Large pieces of butter-soft carrots bob in Zaftigs’ matzo ball soup, but the bowl suffers from under-salted broth and under-seasoned matzo balls, too. This simple soup verges on bland and tastes as though it were made with light vegetable broth instead of real chicken. Chopped liver is a stronger showing, with an ideal salt content, a little sweet ness, and a consistency that is slightly coarse and not too dense. The appetizer portion, served with red pepper slices, black olives, and a too-hard-boiled egg, could easily appease four.
The most attractive plate of liver — no easy feat — goes to Rubin’s. Here a dome of liver comes with four round crackers and a festive array of red and yellow bell peppers, tomato, and red onion. The thoughtful and cheery plating is enough to delight even the most old-fashioned diners, who expect their chopped liver apportioned with a hunk of bread.
Strictly speaking, there is no Reuben at Rubin’s, as this is a certified kosher restaurant, and pairing cheese and beef would violate the dietary laws that demand the separation of milk and meat. Rubin’s does have several equally appealing corned-beef sandwiches, and here the meat is sliced thicker than at any of the other delis. If you ask for a Reuben you will still be served one, with non-dairy cheese standing in for Swiss. Matzo ball soup is again under-salted and not particularly flavorful.
Barry’s Village Deli wins the prize for atmosphere. It’s the kind of place that could play a neighborhood deli in a movie. The dining area is small and hung with air-brushed portraits of celebrities like Sean Connery and Larry Bird. Meals are served on plastic plates or in disposable containers and hot drinks are sometimes brought to the table in Styrofoam. At some restaurants this could be off-putting. Here it adds character.
The liver is the best of the three dishes we sampled at Barry’s, and it comes with plenty of packaged Saltines. The Reuben is juicy and crusty, though not quite as buoyant as Zaftigs’. Again, the soup is bland. A posted list of ingredients reveals the use of commercial “chicken base.’’ Doesn’t anyone lovingly simmer broth from a chicken like mom used to?

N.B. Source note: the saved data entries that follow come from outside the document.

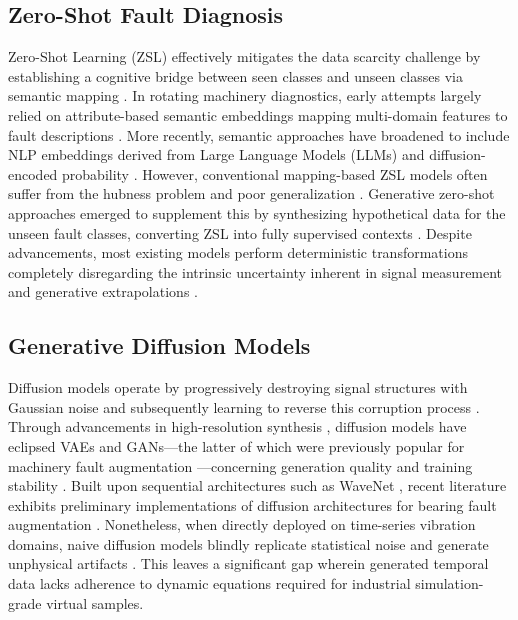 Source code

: \subsection{Zero-Shot Fault Diagnosis}
Zero-Shot Learning (ZSL) effectively mitigates the data scarcity challenge by establishing a cognitive bridge between seen classes and unseen classes via semantic mapping \cite{xian2018zero}. In rotating machinery diagnostics, early attempts largely relied on attribute-based semantic embeddings mapping multi-domain features to fault descriptions \cite{lampert2009learning,pourpanah2022review,zhang2023zero}. More recently, semantic approaches have broadened to include NLP embeddings derived from Large Language Models (LLMs) \cite{brown2020language} and diffusion-encoded probability \cite{chen2024semantic}. However, conventional mapping-based ZSL models often suffer from the hubness problem and poor generalization \cite{xian2018zero}. Generative zero-shot approaches emerged to supplement this by synthesizing hypothetical data for the unseen fault classes, converting ZSL into fully supervised contexts \cite{schonfeld2019cada,kingma2013auto}. Despite advancements, most existing models perform deterministic transformations completely disregarding the intrinsic uncertainty inherent in signal measurement and generative extrapolations \cite{gal2016dropout}.

\subsection{Generative Diffusion Models}
Diffusion models \cite{dhariwal2021diffusion,nichol2021improved} operate by progressively destroying signal structures with Gaussian noise and subsequently learning to reverse this corruption process \cite{ho2020denoising}. Through advancements in high-resolution synthesis \cite{rombach2022high}, diffusion models have eclipsed VAEs and GANs—the latter of which were previously popular for machinery fault augmentation \cite{shao2019generative,zhang2022gan}—concerning generation quality and training stability \cite{song2020score,goodfellow2014generative}. Built upon sequential architectures such as WaveNet \cite{oord2016wavenet}, recent literature exhibits preliminary implementations of diffusion architectures for bearing fault augmentation \cite{ho2020denoising}. Nonetheless, when directly deployed on time-series vibration domains, naive diffusion models blindly replicate statistical noise and generate unphysical artifacts \cite{song2020score}. This leaves a significant gap wherein generated temporal data lacks adherence to dynamic equations required for industrial simulation-grade virtual samples.

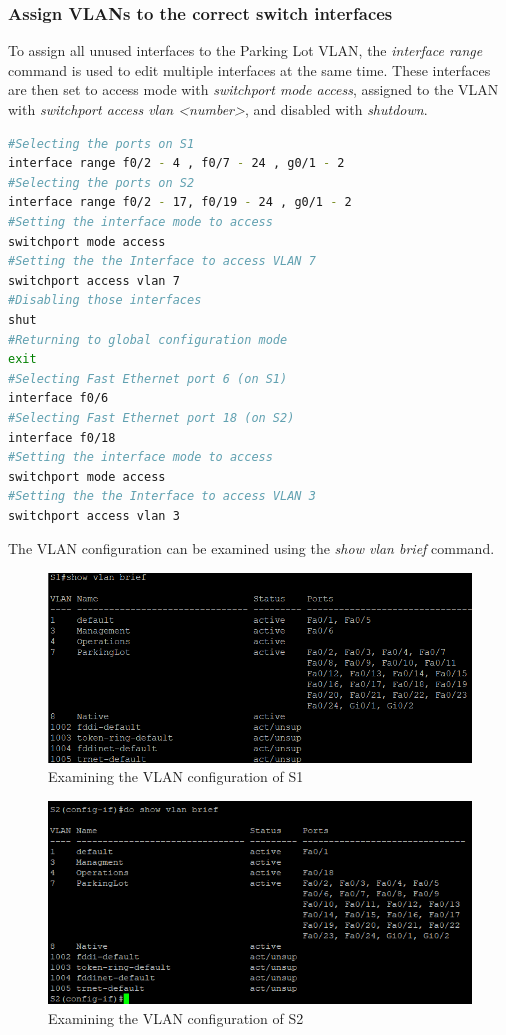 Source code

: \documentclass[a4paper]{article}
\newcommand{\ii}{\textit}
\begin{document}
\subsubsection{Assign VLANs to the correct switch interfaces}
To assign all unused interfaces to the Parking Lot VLAN, the \ii{interface range} command is used to edit multiple interfaces at the same time. These interfaces are then set to access mode with \ii{switchport mode access}, assigned to the VLAN with \ii{switchport access vlan <number>}, and disabled with \ii{shutdown}.
\begin{lstlisting}[language=bash]
#Selecting the ports on S1
interface range f0/2 - 4 , f0/7 - 24 , g0/1 - 2	
#Selecting the ports on S2
interface range f0/2 - 17, f0/19 - 24 , g0/1 - 2
#Setting the interface mode to access
switchport mode access
#Setting the the Interface to access VLAN 7
switchport access vlan 7
#Disabling those interfaces
shut
#Returning to global configuration mode
exit
#Selecting Fast Ethernet port 6 (on S1)
interface f0/6
#Selecting Fast Ethernet port 18 (on S2)
interface f0/18
#Setting the interface mode to access
switchport mode access
#Setting the the Interface to access VLAN 3
switchport access vlan 3
\end{lstlisting}
The VLAN configuration can be examined using the \ii{show vlan brief} command.
\begin{figure}[h]
	\includegraphics[scale=0.4]{images/s1_show_vlan_brief.png}
	\centering
	\caption{Examining the VLAN configuration of S1}
\end{figure}
\begin{figure}[h]
	\includegraphics[scale=0.37]{images/s2_show_vlan_brief.png}
	\centering
	\caption{Examining the VLAN configuration of S2}
\end{figure}
\end{document}

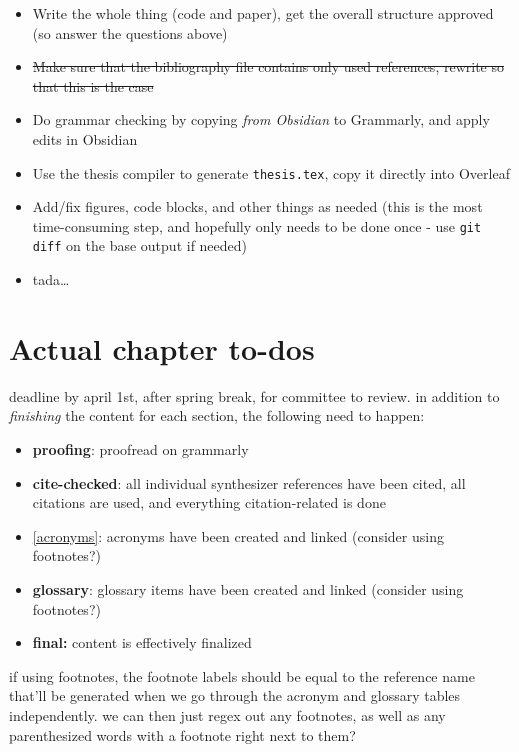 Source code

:\begin{itemize}
\tightlist
\item
  Write the whole thing (code and paper), get the overall structure
  approved (so answer the questions above)
\item
  \st{Make sure that the bibliography file contains only used
  references, rewrite so that this is the case}
\item
  Do grammar checking by copying \emph{from Obsidian} to Grammarly, and
  apply edits in Obsidian
\item
  Use the thesis compiler to generate
  \passthrough{\lstinline!thesis.tex!}, copy it directly into Overleaf
\item
  Add/fix figures, code blocks, and other things as needed (this is the
  most time-consuming step, and hopefully only needs to be done once -
  use \passthrough{\lstinline!git diff!} on the base output if needed)
\item
  tada\ldots{}
\end{itemize}

\section{Actual chapter to-dos}\label{actual-chapter-to-dos}

deadline by april 1st, after spring break, for committee to review. in
addition to \emph{finishing} the content for each section, the following
need to happen:

\begin{itemize}
\tightlist
\item
  \textbf{proofing}: proofread on grammarly
\item
  \textbf{cite-checked}: all individual synthesizer references have been
  cited, all citations are used, and everything citation-related is done
\item
  \autoref{acronyms}: acronyms have been created and linked (consider
  using footnotes?)
\item
  \textbf{glossary}: glossary items have been created and linked
  (consider using footnotes?)
\item
  \textbf{final:} content is effectively finalized
\end{itemize}

if using footnotes, the footnote labels should be equal to the reference
name that'll be generated when we go through the acronym and glossary
tables independently. we can then just regex out any footnotes, as well
as any parenthesized words with a footnote right next to them?

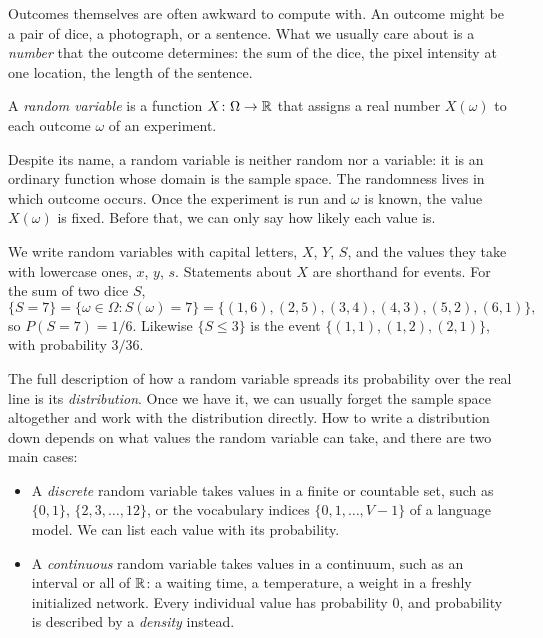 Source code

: Outcomes themselves are often awkward to compute with. An outcome might
be a pair of dice, a photograph, or a sentence. What we usually care
about is a \emph{number} that the outcome determines: the sum of the
dice, the pixel intensity at one location, the length of the sentence.

\begin{definition}
  \label{def:random-variable}
  A \emph{random variable} is a function $X\colon \Omega \to \R$ that
  assigns a real number $X(\omega)$ to each outcome $\omega$ of an
  experiment.
\end{definition}

Despite its name, a random variable is neither random nor a variable: it
is an ordinary function whose domain is the sample space. The randomness lives in which outcome
occurs. Once the experiment is run and $\omega$ is known, the value
$X(\omega)$ is fixed. Before that, we can only say how likely each value
is.

We write random variables with capital letters, $X$, $Y$, $S$, and the
values they take with lowercase ones, $x$, $y$, $s$. Statements about
$X$ are shorthand for events. For the sum of two dice $S$,
\[
  \{S = 7\} = \{\omega \in \Omega : S(\omega) = 7\}
  = \{(1, 6), (2, 5), (3, 4), (4, 3), (5, 2), (6, 1)\},
\]
so $P(S = 7) = 1/6$. Likewise $\{S \le 3\}$ is the event
$\{(1, 1), (1, 2), (2, 1)\}$, with probability $3/36$.

The full description of how a random variable spreads its probability
over the real line is its \emph{distribution}. Once we have it, we can
usually forget the sample space altogether and work with the
distribution directly. How to write a distribution down depends on what
values the random variable can take, and there are two main cases:
\begin{itemize}
  \item A \emph{discrete} random variable takes values in a finite or
    countable set, such as $\{0, 1\}$, $\{2, 3, \dots, 12\}$, or the
    vocabulary indices $\{0, 1, \dots, V - 1\}$ of a language model. We
    can list each value with its probability.
  \item A \emph{continuous} random variable takes values in a continuum,
    such as an interval or all of $\R$: a waiting time, a temperature, a
    weight in a freshly initialized network. Every individual value has
    probability $0$, and probability is described by a \emph{density}
    instead.
\end{itemize}


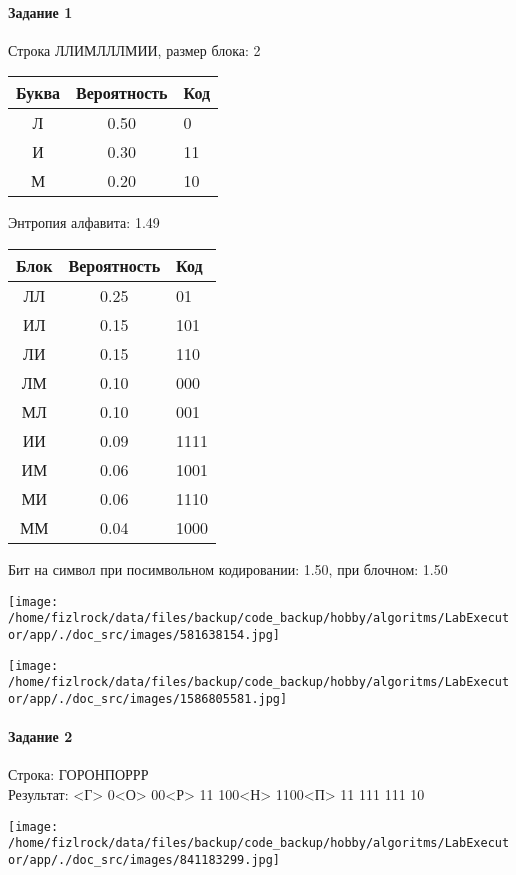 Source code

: \documentclass[a4paper, 12pt]{article}
\begin{document}
\paragraph{Задание 1}

Строка ЛЛИМЛЛЛМИИ, размер блока: 2
\begin{center}
 \begin{tabular}{ |c|c|l| } 
  \hline
     Буква & Вероятность & Код\\ \hline
Л & 0.50 & 0\\\hline
И & 0.30 & 11\\\hline
М & 0.20 & 10
\\ \hline \end{tabular}
\end{center}
Энтропия алфавита: 1.49
\begin{center}
 \begin{tabular}{ |c|c|l| } 
  \hline
     Блок & Вероятность & Код\\ \hline
ЛЛ & 0.25 & 01\\\hline
ИЛ & 0.15 & 101\\\hline
ЛИ & 0.15 & 110\\\hline
ЛМ & 0.10 & 000\\\hline
МЛ & 0.10 & 001\\\hline
ИИ & 0.09 & 1111\\\hline
ИМ & 0.06 & 1001\\\hline
МИ & 0.06 & 1110\\\hline
ММ & 0.04 & 1000
\\ \hline \end{tabular}
\end{center}
Бит на символ при посимвольном кодировании: 1.50, при блочном: 1.50

\texttt{[image: /home/fizlrock/data/files/backup/code\_backup/hobby/algoritms/LabExecutor/app/./doc\_src/images/581638154.jpg]}

\texttt{[image: /home/fizlrock/data/files/backup/code\_backup/hobby/algoritms/LabExecutor/app/./doc\_src/images/1586805581.jpg]}
\pagebreak
\paragraph{Задание 2}

Строка: 
ГОРОНПОРРР\\
Результат: <Г> 0<О> 00<Р> 11 100<Н> 1100<П> 11 111 111 10

\texttt{[image: /home/fizlrock/data/files/backup/code\_backup/hobby/algoritms/LabExecutor/app/./doc\_src/images/841183299.jpg]}
\end{document}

The best soup is served at Maxie’s in Stoughton. Here, finally, broth and matzo balls are flavorful. This soup also has the tenderest chicken of those we sampled. The Reuben is comparable to Barry’s and is also available atop two made-in-house knishes in lieu of bread. Unless you want discomfort food, it should be split by at least two diners. The liver is rich and again more sweet than salty, though its presentation is the polar opposite of Rubin’s: An unapologetic, crudely shaped hunk, it looks as though it might have dropped from the sky. Still, for an unassuming deli in a suburban strip-mall, Maxie’s delivers an authentic experience.
If any of these eateries were to take a cue from the new Mile End Delicatessen in Brooklyn, N.Y., and embrace the wave of rootsy, back-to-basics, ingredient-focused cooking that now defines so many restaurants, diners would surely take notice. As “Save the Deli’’ author David Sax said in a recent conversation, delis offering more in-house specialties might remind patrons that these were the places that smoked and cured meats and made their own pickles long before your neighborhood gastropub.